Tijdens hun kortstondig bestaan in de atmosfeer wordt de bewegingsenergie van de deeltjes omgezet in potentiële energie en worden de atomen van de bovenste luchtlagen in de onmiddellijke nabijheid van de meteoorbaan geïoniseerd.
De ionisatiegraad hangt af van o.m. de dichtheid van de atmosfeer op de plaats van intrede, de intredehoek, de omvang en de snelheid van de meteoroïde. Het ionisatiespoor kan radiogolven met een frequentie van ca. 30 tot 200 MHz weerkaatsen. Omdat spoedig na het opbranden van de meteoroïde ook de ionisatie verdwijnt door recombinatie is het weerkaatsend vermogen van korte duur: typisch van een fractie van een seconde tot ca. 1 minuut.
De weerkaatste radiogolf kan opgewekt worden door een zender in het waarnemingsstation.
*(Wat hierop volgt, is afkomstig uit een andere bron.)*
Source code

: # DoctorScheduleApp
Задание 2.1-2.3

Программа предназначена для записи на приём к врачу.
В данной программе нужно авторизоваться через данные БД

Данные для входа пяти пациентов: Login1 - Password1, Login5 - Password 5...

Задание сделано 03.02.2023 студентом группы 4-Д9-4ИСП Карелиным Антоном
In dit geval is de techniek volledig analoog met deze van radarinstallaties.
De weerkaatste radiogolf kan ook opgewekt worden door een zender die zich niet op de plaats van de waarnemer bevindt. In dat geval kan in gunstige gevallen het radiosignaal de ontvanger bereiken na weerkaatsing tegen een meteoor-ionisatiespoor. Practisch mag de zender zich niet al te dicht bevinden bij de waarnemer, maar ook niet verder dan ca. 1500 km.
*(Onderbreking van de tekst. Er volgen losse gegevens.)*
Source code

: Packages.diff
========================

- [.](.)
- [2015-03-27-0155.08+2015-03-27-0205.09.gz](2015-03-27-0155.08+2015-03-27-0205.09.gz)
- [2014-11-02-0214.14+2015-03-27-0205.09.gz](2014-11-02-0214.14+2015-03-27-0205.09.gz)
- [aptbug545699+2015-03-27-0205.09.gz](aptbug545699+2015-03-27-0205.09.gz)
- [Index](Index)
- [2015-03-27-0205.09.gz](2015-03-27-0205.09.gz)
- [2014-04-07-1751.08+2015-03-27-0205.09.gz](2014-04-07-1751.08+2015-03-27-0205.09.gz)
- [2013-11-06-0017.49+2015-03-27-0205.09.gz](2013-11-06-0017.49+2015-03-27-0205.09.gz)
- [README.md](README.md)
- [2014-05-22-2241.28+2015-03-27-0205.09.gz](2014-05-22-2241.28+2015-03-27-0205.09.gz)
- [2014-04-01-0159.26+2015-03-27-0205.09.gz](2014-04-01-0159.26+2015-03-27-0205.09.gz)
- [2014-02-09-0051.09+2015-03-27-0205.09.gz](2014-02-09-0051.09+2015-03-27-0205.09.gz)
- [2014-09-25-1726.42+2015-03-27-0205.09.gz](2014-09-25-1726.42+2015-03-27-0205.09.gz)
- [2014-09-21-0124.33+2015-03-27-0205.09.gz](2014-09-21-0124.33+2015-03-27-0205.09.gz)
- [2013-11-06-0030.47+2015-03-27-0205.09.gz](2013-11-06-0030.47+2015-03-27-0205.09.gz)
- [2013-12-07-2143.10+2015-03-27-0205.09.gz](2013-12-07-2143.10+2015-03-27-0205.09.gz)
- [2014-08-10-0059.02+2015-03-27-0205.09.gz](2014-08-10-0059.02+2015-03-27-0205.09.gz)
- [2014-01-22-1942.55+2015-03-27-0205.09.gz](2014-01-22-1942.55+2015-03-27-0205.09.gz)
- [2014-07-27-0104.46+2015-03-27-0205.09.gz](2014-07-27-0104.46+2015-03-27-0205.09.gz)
In het verleden werd hiervoor met gunstig resultaat gebruik gemaakt van televisie- of radiostations op afstanden van 500 tot 1500 km.
In 2005 werd door onze vereniging een eigen radiobaken opgericht te Zillebeke (Ieper) bij de volkssterrenwacht AstroLab-IRIS (50°49'05" N 2°54'36" E) dat een continuë draaggolf uitzendt op 49990 kHz, met een vermogen van 50 Watt, LHCP (links circulair gepolariseerd), call OT1KZG.
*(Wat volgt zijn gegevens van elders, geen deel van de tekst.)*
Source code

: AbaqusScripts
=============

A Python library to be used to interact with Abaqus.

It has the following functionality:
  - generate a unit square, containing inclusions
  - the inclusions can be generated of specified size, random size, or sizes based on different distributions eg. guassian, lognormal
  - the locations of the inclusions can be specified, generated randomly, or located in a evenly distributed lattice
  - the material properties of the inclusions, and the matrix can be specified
Dank zij dit baken kunnen sindsdien meteoren permanent bestudeerd worden door iedereen die het wil, binnen een straal van enkele honderden kilometers.
Benodigde installatie
De ontvangstapparatuur is vrij eenvoudig en bestaat minstens uit volgende onderdelen:
. een geschikte antenne, meestal een 2- of 3-elements-Yagi-antenne of –kruisyagi, liefst buiten geplaatst op een hoogte van slechts een paar meter;
. een geschikte voedingskabel (verbinding tussen antenne en ontvanger);
. een ontvanger met liefst digitale uitlezing, welke geschikt is voor het beoogde frequentiegebied en die minstens beschikt over USB- en/of CW-ontvangstmogelijkheden;
. een standaard laptop of PC, voorzien van een eenvoudige geluidskaart, een voldoende grote harde schijf en liefst ook een internetaansluiting voor tijdsynchronisatie.
Software kan gratis gedownload worden. We raden in dat verband aan gebruik te maken van het uitstekende programma “Spectrum Laboratory”.
Iets anders is niet nodig om aan de slag te gaan.